**Work instruction**
Print the records below exactly, leaving out nothing.

(Records contained in a dataset)

__________________________________________________

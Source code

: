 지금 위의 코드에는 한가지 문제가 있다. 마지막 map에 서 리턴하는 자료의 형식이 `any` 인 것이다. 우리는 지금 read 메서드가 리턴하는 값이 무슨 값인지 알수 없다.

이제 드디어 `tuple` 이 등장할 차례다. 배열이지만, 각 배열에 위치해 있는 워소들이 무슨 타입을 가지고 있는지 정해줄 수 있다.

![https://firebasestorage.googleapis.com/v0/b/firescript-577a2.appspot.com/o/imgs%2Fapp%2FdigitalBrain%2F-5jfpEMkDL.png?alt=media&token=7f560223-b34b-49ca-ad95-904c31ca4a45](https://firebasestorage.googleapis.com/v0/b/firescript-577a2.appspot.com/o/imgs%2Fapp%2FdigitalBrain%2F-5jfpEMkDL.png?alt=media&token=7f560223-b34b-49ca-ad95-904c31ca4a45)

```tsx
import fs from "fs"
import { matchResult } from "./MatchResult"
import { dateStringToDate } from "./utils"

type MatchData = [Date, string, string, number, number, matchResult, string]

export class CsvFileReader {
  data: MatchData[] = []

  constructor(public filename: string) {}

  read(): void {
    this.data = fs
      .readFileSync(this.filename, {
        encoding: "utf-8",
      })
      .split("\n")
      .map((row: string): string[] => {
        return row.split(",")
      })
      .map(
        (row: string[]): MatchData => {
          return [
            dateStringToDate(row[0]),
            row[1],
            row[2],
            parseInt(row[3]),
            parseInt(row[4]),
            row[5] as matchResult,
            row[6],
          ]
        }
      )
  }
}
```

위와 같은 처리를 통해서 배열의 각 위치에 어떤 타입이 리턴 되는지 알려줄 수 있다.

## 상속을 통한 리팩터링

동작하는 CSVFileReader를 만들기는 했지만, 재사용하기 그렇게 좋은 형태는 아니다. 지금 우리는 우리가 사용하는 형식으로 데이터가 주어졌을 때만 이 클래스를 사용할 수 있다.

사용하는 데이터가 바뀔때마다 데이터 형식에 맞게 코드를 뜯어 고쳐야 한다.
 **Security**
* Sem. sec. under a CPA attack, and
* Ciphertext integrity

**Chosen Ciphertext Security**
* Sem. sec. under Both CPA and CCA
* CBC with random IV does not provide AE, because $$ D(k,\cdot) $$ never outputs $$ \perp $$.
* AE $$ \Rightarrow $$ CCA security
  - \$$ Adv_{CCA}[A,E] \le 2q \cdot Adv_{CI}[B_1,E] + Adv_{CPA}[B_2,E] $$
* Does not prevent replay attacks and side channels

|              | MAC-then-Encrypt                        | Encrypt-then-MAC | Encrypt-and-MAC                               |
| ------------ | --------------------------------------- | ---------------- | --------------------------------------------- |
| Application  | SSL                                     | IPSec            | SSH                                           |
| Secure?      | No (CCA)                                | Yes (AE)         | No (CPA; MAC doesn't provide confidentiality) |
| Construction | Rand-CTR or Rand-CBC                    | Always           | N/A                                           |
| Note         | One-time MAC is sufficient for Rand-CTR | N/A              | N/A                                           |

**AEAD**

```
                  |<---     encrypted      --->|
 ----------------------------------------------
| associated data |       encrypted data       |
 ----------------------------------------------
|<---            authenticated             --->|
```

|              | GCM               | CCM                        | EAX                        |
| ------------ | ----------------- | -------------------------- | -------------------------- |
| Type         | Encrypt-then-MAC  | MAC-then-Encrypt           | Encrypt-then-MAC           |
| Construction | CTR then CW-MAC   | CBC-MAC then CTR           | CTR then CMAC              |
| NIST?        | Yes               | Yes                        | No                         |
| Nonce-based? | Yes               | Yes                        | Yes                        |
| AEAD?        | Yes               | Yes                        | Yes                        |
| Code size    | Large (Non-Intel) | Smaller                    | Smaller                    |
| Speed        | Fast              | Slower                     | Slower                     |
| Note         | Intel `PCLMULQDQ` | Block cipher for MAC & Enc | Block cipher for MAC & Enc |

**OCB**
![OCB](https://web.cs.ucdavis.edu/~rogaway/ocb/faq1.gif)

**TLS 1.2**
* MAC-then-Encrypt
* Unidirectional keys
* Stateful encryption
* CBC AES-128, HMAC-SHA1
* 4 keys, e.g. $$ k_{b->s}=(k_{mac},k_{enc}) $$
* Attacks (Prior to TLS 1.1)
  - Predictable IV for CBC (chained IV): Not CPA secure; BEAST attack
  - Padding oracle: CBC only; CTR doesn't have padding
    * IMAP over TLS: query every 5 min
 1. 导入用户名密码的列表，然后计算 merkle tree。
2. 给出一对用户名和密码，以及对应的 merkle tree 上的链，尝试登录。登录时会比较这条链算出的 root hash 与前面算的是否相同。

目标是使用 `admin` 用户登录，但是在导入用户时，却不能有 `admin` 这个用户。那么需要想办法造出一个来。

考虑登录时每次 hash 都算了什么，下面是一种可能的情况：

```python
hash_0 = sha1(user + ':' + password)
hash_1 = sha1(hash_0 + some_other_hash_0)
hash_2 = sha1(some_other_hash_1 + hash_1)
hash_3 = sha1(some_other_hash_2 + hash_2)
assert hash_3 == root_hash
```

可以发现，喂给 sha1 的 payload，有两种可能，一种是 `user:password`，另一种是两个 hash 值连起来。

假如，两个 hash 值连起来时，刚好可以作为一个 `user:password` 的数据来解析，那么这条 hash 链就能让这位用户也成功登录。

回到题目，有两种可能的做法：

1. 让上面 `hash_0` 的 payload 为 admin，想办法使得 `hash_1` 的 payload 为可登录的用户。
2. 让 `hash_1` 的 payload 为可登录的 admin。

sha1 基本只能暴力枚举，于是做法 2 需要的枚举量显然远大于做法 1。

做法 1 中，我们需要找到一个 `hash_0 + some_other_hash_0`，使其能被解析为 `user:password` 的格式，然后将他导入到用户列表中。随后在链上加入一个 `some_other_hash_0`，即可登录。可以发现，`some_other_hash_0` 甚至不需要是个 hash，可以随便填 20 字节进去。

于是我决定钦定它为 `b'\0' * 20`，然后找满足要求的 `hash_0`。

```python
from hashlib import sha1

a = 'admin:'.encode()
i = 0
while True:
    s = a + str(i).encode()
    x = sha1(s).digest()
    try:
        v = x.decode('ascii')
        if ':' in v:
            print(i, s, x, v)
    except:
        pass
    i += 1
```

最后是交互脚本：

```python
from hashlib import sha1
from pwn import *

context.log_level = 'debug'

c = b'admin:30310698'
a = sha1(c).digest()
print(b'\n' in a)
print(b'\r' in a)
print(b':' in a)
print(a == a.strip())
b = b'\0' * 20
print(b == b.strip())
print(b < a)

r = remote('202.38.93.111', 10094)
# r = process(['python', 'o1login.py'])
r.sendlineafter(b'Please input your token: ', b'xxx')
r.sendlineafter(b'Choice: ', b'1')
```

__________________________________________________

**Reply**
Source code

: 지금 위의 코드에는 한가지 문제가 있다. 마지막 map에 서 리턴하는 자료의 형식이 `any` 인 것이다. 우리는 지금 read 메서드가 리턴하는 값이 무슨 값인지 알수 없다.

이제 드디어 `tuple` 이 등장할 차례다. 배열이지만, 각 배열에 위치해 있는 워소들이 무슨 타입을 가지고 있는지 정해줄 수 있다.

![https://firebasestorage.googleapis.com/v0/b/firescript-577a2.appspot.com/o/imgs%2Fapp%2FdigitalBrain%2F-5jfpEMkDL.png?alt=media&token=7f560223-b34b-49ca-ad95-904c31ca4a45](https://firebasestorage.googleapis.com/v0/b/firescript-577a2.appspot.com/o/imgs%2Fapp%2FdigitalBrain%2F-5jfpEMkDL.png?alt=media&token=7f560223-b34b-49ca-ad95-904c31ca4a45)

```tsx
import fs from "fs"
import { matchResult } from "./MatchResult"
import { dateStringToDate } from "./utils"

type MatchData = [Date, string, string, number, number, matchResult, string]

export class CsvFileReader {
  data: MatchData[] = []

  constructor(public filename: string) {}

  read(): void {
    this.data = fs
      .readFileSync(this.filename, {
        encoding: "utf-8",
      })
      .split("\n")
      .map((row: string): string[] => {
        return row.split(",")
      })
      .map(
        (row: string[]): MatchData => {
          return [
            dateStringToDate(row[0]),
            row[1],
            row[2],
            parseInt(row[3]),
            parseInt(row[4]),
            row[5] as matchResult,
            row[6],
          ]
        }
      )
  }
}
```

위와 같은 처리를 통해서 배열의 각 위치에 어떤 타입이 리턴 되는지 알려줄 수 있다.

## 상속을 통한 리팩터링

동작하는 CSVFileReader를 만들기는 했지만, 재사용하기 그렇게 좋은 형태는 아니다. 지금 우리는 우리가 사용하는 형식으로 데이터가 주어졌을 때만 이 클래스를 사용할 수 있다.

사용하는 데이터가 바뀔때마다 데이터 형식에 맞게 코드를 뜯어 고쳐야 한다.
 **Security**
* Sem. sec. under a CPA attack, and
* Ciphertext integrity

**Chosen Ciphertext Security**
* Sem. sec. under Both CPA and CCA
* CBC with random IV does not provide AE, because $$ D(k,\cdot) $$ never outputs $$ \perp $$.
* AE $$ \Rightarrow $$ CCA security
  - \$$ Adv_{CCA}[A,E] \le 2q \cdot Adv_{CI}[B_1,E] + Adv_{CPA}[B_2,E] $$
* Does not prevent replay attacks and side channels

|              | MAC-then-Encrypt                        | Encrypt-then-MAC | Encrypt-and-MAC                               |
| ------------ | --------------------------------------- | ---------------- | --------------------------------------------- |
| Application  | SSL                                     | IPSec            | SSH                                           |
| Secure?      | No (CCA)                                | Yes (AE)         | No (CPA; MAC doesn't provide confidentiality) |
| Construction | Rand-CTR or Rand-CBC                    | Always           | N/A                                           |
| Note         | One-time MAC is sufficient for Rand-CTR | N/A              | N/A                                           |

**AEAD**

```
                  |<---     encrypted      --->|
 ----------------------------------------------
| associated data |       encrypted data       |
 ----------------------------------------------
|<---            authenticated             --->|
```

|              | GCM               | CCM                        | EAX                        |
| ------------ | ----------------- | -------------------------- | -------------------------- |
| Type         | Encrypt-then-MAC  | MAC-then-Encrypt           | Encrypt-then-MAC           |
| Construction | CTR then CW-MAC   | CBC-MAC then CTR           | CTR then CMAC              |
| NIST?        | Yes               | Yes                        | No                         |
| Nonce-based? | Yes               | Yes                        | Yes                        |
| AEAD?        | Yes               | Yes                        | Yes                        |
| Code size    | Large (Non-Intel) | Smaller                    | Smaller                    |
| Speed        | Fast              | Slower                     | Slower                     |
| Note         | Intel `PCLMULQDQ` | Block cipher for MAC & Enc | Block cipher for MAC & Enc |

**OCB**
![OCB](https://web.cs.ucdavis.edu/~rogaway/ocb/faq1.gif)

**TLS 1.2**
* MAC-then-Encrypt
* Unidirectional keys
* Stateful encryption
* CBC AES-128, HMAC-SHA1
* 4 keys, e.g. $$ k_{b->s}=(k_{mac},k_{enc}) $$
* Attacks (Prior to TLS 1.1)
  - Predictable IV for CBC (chained IV): Not CPA secure; BEAST attack
  - Padding oracle: CBC only; CTR doesn't have padding
    * IMAP over TLS: query every 5 min
 1. 导入用户名密码的列表，然后计算 merkle tree。
2. 给出一对用户名和密码，以及对应的 merkle tree 上的链，尝试登录。登录时会比较这条链算出的 root hash 与前面算的是否相同。

目标是使用 `admin` 用户登录，但是在导入用户时，却不能有 `admin` 这个用户。那么需要想办法造出一个来。

考虑登录时每次 hash 都算了什么，下面是一种可能的情况：

```python
hash_0 = sha1(user + ':' + password)
hash_1 = sha1(hash_0 + some_other_hash_0)
hash_2 = sha1(some_other_hash_1 + hash_1)
hash_3 = sha1(some_other_hash_2 + hash_2)
assert hash_3 == root_hash
```

可以发现，喂给 sha1 的 payload，有两种可能，一种是 `user:password`，另一种是两个 hash 值连起来。

假如，两个 hash 值连起来时，刚好可以作为一个 `user:password` 的数据来解析，那么这条 hash 链就能让这位用户也成功登录。

回到题目，有两种可能的做法：

1. 让上面 `hash_0` 的 payload 为 admin，想办法使得 `hash_1` 的 payload 为可登录的用户。
2. 让 `hash_1` 的 payload 为可登录的 admin。

sha1 基本只能暴力枚举，于是做法 2 需要的枚举量显然远大于做法 1。

做法 1 中，我们需要找到一个 `hash_0 + some_other_hash_0`，使其能被解析为 `user:password` 的格式，然后将他导入到用户列表中。随后在链上加入一个 `some_other_hash_0`，即可登录。可以发现，`some_other_hash_0` 甚至不需要是个 hash，可以随便填 20 字节进去。

于是我决定钦定它为 `b'\0' * 20`，然后找满足要求的 `hash_0`。

```python
from hashlib import sha1

a = 'admin:'.encode()
i = 0
while True:
    s = a + str(i).encode()
    x = sha1(s).digest()
    try:
        v = x.decode('ascii')
        if ':' in v:
            print(i, s, x, v)
    except:
        pass
    i += 1
```

最后是交互脚本：

```python
from hashlib import sha1
from pwn import *

context.log_level = 'debug'

c = b'admin:30310698'
a = sha1(c).digest()
print(b'\n' in a)
print(b'\r' in a)
print(b':' in a)
print(a == a.strip())
b = b'\0' * 20
print(b == b.strip())
print(b < a)

r = remote('202.38.93.111', 10094)
# r = process(['python', 'o1login.py'])
r.sendlineafter(b'Please input your token: ', b'xxx')
r.sendlineafter(b'Choice: ', b'1')
```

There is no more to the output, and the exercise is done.